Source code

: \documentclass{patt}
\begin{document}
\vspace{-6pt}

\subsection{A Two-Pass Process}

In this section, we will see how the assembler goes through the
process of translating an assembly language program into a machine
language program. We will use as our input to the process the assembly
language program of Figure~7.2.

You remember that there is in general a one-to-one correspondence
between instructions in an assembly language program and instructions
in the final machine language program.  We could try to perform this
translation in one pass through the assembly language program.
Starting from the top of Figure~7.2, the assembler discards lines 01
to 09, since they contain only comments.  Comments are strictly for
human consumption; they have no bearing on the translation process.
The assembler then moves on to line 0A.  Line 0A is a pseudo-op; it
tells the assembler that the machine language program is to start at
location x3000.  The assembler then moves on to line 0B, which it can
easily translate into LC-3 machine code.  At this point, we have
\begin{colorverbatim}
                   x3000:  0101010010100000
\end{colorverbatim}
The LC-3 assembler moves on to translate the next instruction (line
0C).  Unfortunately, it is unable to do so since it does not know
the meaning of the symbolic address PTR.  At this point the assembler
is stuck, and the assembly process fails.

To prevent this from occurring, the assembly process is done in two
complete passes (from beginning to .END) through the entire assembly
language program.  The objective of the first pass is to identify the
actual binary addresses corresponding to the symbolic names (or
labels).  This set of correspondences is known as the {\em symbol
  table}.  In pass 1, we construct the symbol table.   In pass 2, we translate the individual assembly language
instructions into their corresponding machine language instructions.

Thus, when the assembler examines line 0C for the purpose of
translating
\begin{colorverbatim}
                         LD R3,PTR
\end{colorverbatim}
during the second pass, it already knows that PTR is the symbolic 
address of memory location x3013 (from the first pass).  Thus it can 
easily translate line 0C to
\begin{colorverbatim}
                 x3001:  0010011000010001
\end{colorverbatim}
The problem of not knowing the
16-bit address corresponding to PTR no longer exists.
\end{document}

* * *

### Problem details
Only the number is wanted here. How many lines in the entries contain "then"?

### Result
2